Edith took the lessons of her upbringing and decided to apply it to the profession of nursing. She became a nurse when she was only twenty years old, and was subsequently appointed the matron of the Berkendael Medical Institute in Brussels, Belgium in 1907. Edith, like trailblazing nurses of the past such as Florence Nightingale, worked hard to improve the standards in hospitals and modernize the profession of nursing to insure that the quality of care provided for patients was of maximum benefit. She started her own medical journal, and her expertise was soon in demand from other hospitals and educational institutions alike.
When World War I broke out across Europe in 1914, nurses with Cavell’s skills were in high demand. She joined the Red Cross, and her hospital, the Berkendael Medical Institute, was soon converted into a military hospital where the shattered and maimed soldiers of all nationalities were brought for treatment. Cavell worked diligently to save as many as she could—but soon her Brussels hospital was part of German occupied territory.
Edith Cavell now had a dilemma. She had never discriminated against any wounded soldier, Allied or German. She had always treated human life equally, and had certainly not considered herself a martyr or a hero. In her mind, she was simply following her duty as a nurse and as a Christian whose mandate it was to care for her neighbor. She had even instructed her nurses to tend to all wounded men, regardless of what nationality they were. However, the Germans had posted notices stating that any Allied soldiers who did not give themselves up would be shot. And these Allied soldiers, often wounded and starving, were coming to Edith’s hospital for assistance.
The first two soldiers were sent to Edith from a convent where they had been hiding. She did not turn them away. Neither did she turn away the almost two hundred more soldiers who came to her hospital while fleeing the Germans and attempting to escape to the neutral Netherlands. Instead, she hid them, tended their wounds, and fed them. Eventually, she even went as far as helping them procure money and false documents. Soldiers making it back to England told glowing stories of her courage.
However, the German military soon discovered her actions. She was arrested, and confessed to having hid Allied soldiers. She was sentenced to death. From her jail cell, she wrote to her nurses: “My dear sisters, it is a very sad moment for me now that I write to you to bid you farewell. When brighter days come, our work will resume its growth, and all its power for doing good.” To her friend Grace Jemmet, she wrote, “My dear girl, how shall I write to you this last day? Nothing matters when one comes to the last hour but a clear conscience.”

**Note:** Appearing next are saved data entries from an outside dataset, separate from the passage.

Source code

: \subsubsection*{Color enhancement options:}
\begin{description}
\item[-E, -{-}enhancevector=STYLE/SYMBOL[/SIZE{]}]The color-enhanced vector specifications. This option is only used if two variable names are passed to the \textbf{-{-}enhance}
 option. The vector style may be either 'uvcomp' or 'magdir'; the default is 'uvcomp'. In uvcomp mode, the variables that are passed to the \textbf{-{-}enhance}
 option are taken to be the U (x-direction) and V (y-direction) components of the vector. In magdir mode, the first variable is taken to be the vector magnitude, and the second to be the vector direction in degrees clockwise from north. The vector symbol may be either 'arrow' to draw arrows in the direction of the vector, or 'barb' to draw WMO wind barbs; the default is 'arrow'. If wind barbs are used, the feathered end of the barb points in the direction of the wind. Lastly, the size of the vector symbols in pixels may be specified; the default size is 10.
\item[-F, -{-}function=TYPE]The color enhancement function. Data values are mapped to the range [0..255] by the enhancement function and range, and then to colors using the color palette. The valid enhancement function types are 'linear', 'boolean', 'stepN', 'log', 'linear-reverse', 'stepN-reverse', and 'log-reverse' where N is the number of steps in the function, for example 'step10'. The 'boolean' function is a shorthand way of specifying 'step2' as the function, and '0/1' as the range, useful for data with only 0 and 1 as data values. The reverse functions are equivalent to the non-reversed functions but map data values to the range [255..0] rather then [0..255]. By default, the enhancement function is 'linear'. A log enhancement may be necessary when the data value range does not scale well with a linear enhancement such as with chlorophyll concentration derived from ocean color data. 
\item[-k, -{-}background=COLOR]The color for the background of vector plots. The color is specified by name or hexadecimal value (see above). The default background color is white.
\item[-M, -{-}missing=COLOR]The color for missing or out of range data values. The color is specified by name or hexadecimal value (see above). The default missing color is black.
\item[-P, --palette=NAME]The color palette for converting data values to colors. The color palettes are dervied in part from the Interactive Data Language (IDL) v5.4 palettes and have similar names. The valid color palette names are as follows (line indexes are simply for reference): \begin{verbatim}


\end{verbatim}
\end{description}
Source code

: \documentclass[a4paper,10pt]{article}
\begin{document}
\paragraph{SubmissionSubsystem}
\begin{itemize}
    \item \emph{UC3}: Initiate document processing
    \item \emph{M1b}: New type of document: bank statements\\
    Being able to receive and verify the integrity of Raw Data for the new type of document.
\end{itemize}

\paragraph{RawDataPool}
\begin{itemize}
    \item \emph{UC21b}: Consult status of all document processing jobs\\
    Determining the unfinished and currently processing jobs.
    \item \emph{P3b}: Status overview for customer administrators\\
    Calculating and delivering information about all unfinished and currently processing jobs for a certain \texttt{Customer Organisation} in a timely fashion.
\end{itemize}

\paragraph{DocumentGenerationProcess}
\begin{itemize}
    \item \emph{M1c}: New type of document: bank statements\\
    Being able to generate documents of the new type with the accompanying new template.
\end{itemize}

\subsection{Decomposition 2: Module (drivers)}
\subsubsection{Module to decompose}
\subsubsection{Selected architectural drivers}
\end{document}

On October 12, 1915, she was led out of her cell to the shooting range. She was permitted to say a prayer, and then she was blindfolded, and shot to death by a firing squad. To the end, she had not a single regret for the actions that had led her to that moment.
Edith Cavell was willing to give her all to stand up for the principles she had been taught as a child: That no matter how difficult circumstances are, there are always those who suffer more. And it is the duty of each and every one of us to alleviate the suffering of those who are less privileged. As British Prime Minister Gordon Brown wrote of her, “her patriotism was not the sole motivating factor in her actions. Her aim was to help people whose lives were in immediate danger. Edith Cavell’s duty was to humanity, and her legacy is its triumph.”
History tells us of heroes like Edith Cavell so that we, too, might look at humanity and ask ourselves what we can do for others. How we answer that question will define our legacy.